En el que muestra que el ego humano desaparece y queda sólo el Yo divino. “Quien no se ha detenido en la perplejidad, no me ha conocido. Quien me ha conocido, no ha sabido lo que es la perplejidad”. Y es que Dios no entra en el alma por la vía de la razón, sino por el sortilegio de la unión, que es silencio, día y noche, imágenes y nada. Sólo el amor nos despierta del sueño. En lo humano ya anida lo divino.

El confinamiento nos ha hecho ver que sólo la persona que en su realidad relacional es capaz de sacrificarse libremente y de recompletarse en el otro se sitúa en la verdad, en lo que permanece, en la fidelidad. ¿Por qué? Porque la verdad sólo se encuentra aquí, porque aquí sólo se encuentra el amor que es la unidad a la que libremente se adhiere, y tiene por eso los caracteres de la indestructibilidad y de la incorruptibilidad. El modelo está en la Trinidad, en la libertad del amor. Divinizamos el yo, lo idolatramos, y solo a través de la oscuridad despertamos al otro y aquí viene la conclusión: sólo superando el yo pequeño entramos en el Yo grande. Y cuando me miro a mí le veo a Él.

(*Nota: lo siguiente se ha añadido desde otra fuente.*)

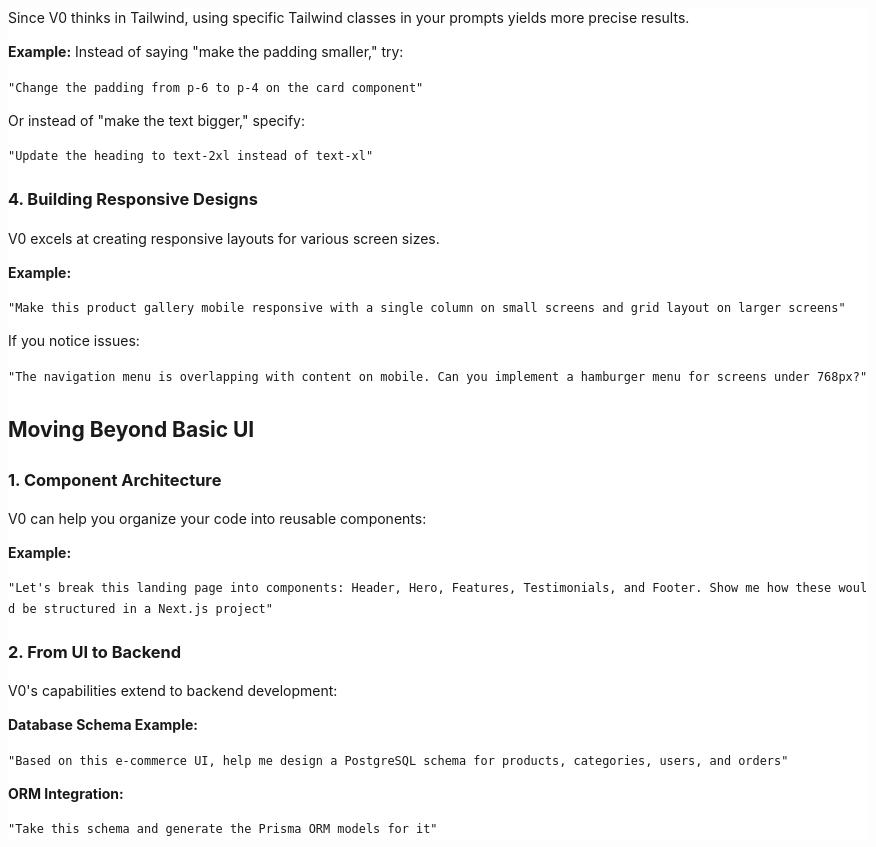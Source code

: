 Since V0 thinks in Tailwind, using specific Tailwind classes in your prompts yields more precise results.

**Example:**
Instead of saying "make the padding smaller," try:
```
"Change the padding from p-6 to p-4 on the card component"
```

Or instead of "make the text bigger," specify:
```
"Update the heading to text-2xl instead of text-xl"
```

### 4. Building Responsive Designs

V0 excels at creating responsive layouts for various screen sizes.

**Example:**
```
"Make this product gallery mobile responsive with a single column on small screens and grid layout on larger screens"
```

If you notice issues:
```
"The navigation menu is overlapping with content on mobile. Can you implement a hamburger menu for screens under 768px?"
```

## Moving Beyond Basic UI

### 1. Component Architecture

V0 can help you organize your code into reusable components:

**Example:**
```
"Let's break this landing page into components: Header, Hero, Features, Testimonials, and Footer. Show me how these would be structured in a Next.js project"
```

### 2. From UI to Backend

V0's capabilities extend to backend development:

**Database Schema Example:**
```
"Based on this e-commerce UI, help me design a PostgreSQL schema for products, categories, users, and orders"
```

**ORM Integration:**
```
"Take this schema and generate the Prisma ORM models for it"
```
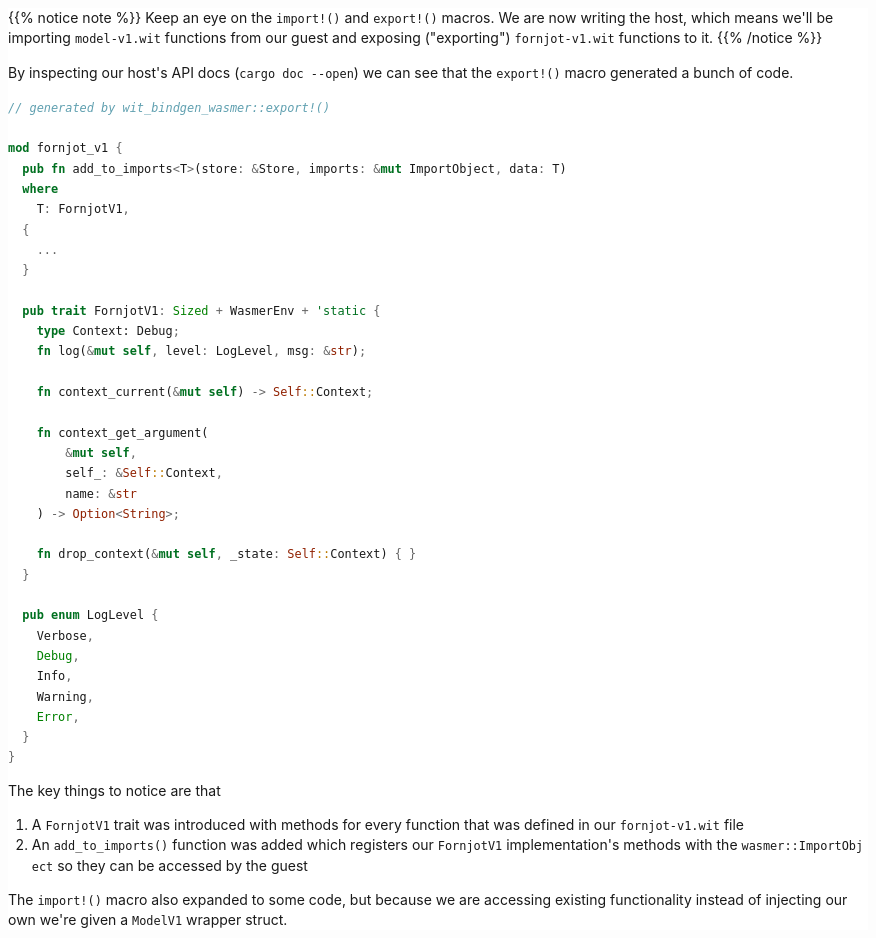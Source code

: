 {{% notice note %}}
Keep an eye on the `import!()` and `export!()` macros. We are now writing the
host, which means we'll be importing `model-v1.wit` functions from our guest and
exposing ("exporting") `fornjot-v1.wit` functions to it.
{{% /notice %}}

By inspecting our host's API docs (`cargo doc --open`) we can see that the
`export!()` macro generated a bunch of code.

```rs
// generated by wit_bindgen_wasmer::export!()

mod fornjot_v1 {
  pub fn add_to_imports<T>(store: &Store, imports: &mut ImportObject, data: T)
  where
    T: FornjotV1,
  {
    ...
  }

  pub trait FornjotV1: Sized + WasmerEnv + 'static {
    type Context: Debug;
    fn log(&mut self, level: LogLevel, msg: &str);

    fn context_current(&mut self) -> Self::Context;

    fn context_get_argument(
        &mut self,
        self_: &Self::Context,
        name: &str
    ) -> Option<String>;

    fn drop_context(&mut self, _state: Self::Context) { }
  }

  pub enum LogLevel {
    Verbose,
    Debug,
    Info,
    Warning,
    Error,
  }
}
```

The key things to notice are that

1. A `FornjotV1` trait was introduced with methods for every function that was
   defined in our `fornjot-v1.wit` file
2. An `add_to_imports()` function was added which registers our `FornjotV1`
   implementation's methods with the `wasmer::ImportObject` so they can be
   accessed by the guest

The `import!()` macro also expanded to some code, but because we are accessing
existing functionality instead of injecting our own we're given a `ModelV1`
wrapper struct.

La Divinohumanidad de Jesucristo contiene el misterio fascinante de la revelación de la verdad, es decir la entrega por amor, el modo de la muerte y resurrección. Es el Espíritu Santo el que nos hace reconocer en la Divinohumanidad de Cristo la humanidad.

Así que el conocimiento de la verdad viene de relacionarnos con ella, de establecer una relación con ella, de acoger su revelación, porque la verdad permanece, la fidelidad se revela y se percibe como amor.

Afirmar el principio de la libertad en el amor como principio de la verdad, de lo que permanece, parece una solución revolucionaria (M. Rupnik, Decir el hombre, p. 72).